Start of Records supplied

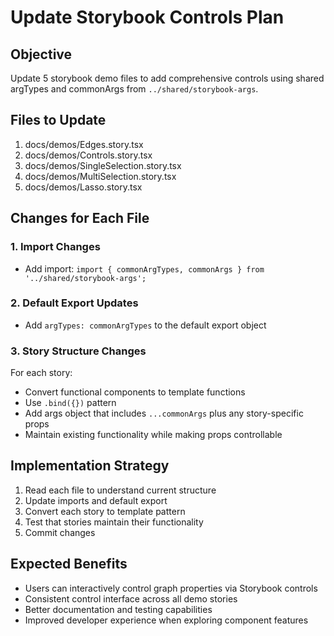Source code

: # Update Storybook Controls Plan

## Objective
Update 5 storybook demo files to add comprehensive controls using shared argTypes and commonArgs from `../shared/storybook-args`.

## Files to Update
1. docs/demos/Edges.story.tsx
2. docs/demos/Controls.story.tsx
3. docs/demos/SingleSelection.story.tsx
4. docs/demos/MultiSelection.story.tsx
5. docs/demos/Lasso.story.tsx

## Changes for Each File

### 1. Import Changes
- Add import: `import { commonArgTypes, commonArgs } from '../shared/storybook-args';`

### 2. Default Export Updates
- Add `argTypes: commonArgTypes` to the default export object

### 3. Story Structure Changes
For each story:
- Convert functional components to template functions
- Use `.bind({})` pattern
- Add args object that includes `...commonArgs` plus any story-specific props
- Maintain existing functionality while making props controllable

## Implementation Strategy
1. Read each file to understand current structure
2. Update imports and default export
3. Convert each story to template pattern
4. Test that stories maintain their functionality
5. Commit changes

## Expected Benefits
- Users can interactively control graph properties via Storybook controls
- Consistent control interface across all demo stories  
- Better documentation and testing capabilities
- Improved developer experience when exploring component features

End of Records supplied

Repeat the records in full and exactly, leaving every picture out.

Output for this exercise:
Source code

: # Update Storybook Controls Plan

## Objective
Update 5 storybook demo files to add comprehensive controls using shared argTypes and commonArgs from `../shared/storybook-args`.

## Files to Update
1. docs/demos/Edges.story.tsx
2. docs/demos/Controls.story.tsx
3. docs/demos/SingleSelection.story.tsx
4. docs/demos/MultiSelection.story.tsx
5. docs/demos/Lasso.story.tsx

## Changes for Each File

### 1. Import Changes
- Add import: `import { commonArgTypes, commonArgs } from '../shared/storybook-args';`

### 2. Default Export Updates
- Add `argTypes: commonArgTypes` to the default export object

### 3. Story Structure Changes
For each story:
- Convert functional components to template functions
- Use `.bind({})` pattern
- Add args object that includes `...commonArgs` plus any story-specific props
- Maintain existing functionality while making props controllable

## Implementation Strategy
1. Read each file to understand current structure
2. Update imports and default export
3. Convert each story to template pattern
4. Test that stories maintain their functionality
5. Commit changes

## Expected Benefits
- Users can interactively control graph properties via Storybook controls
- Consistent control interface across all demo stories  
- Better documentation and testing capabilities
- Improved developer experience when exploring component features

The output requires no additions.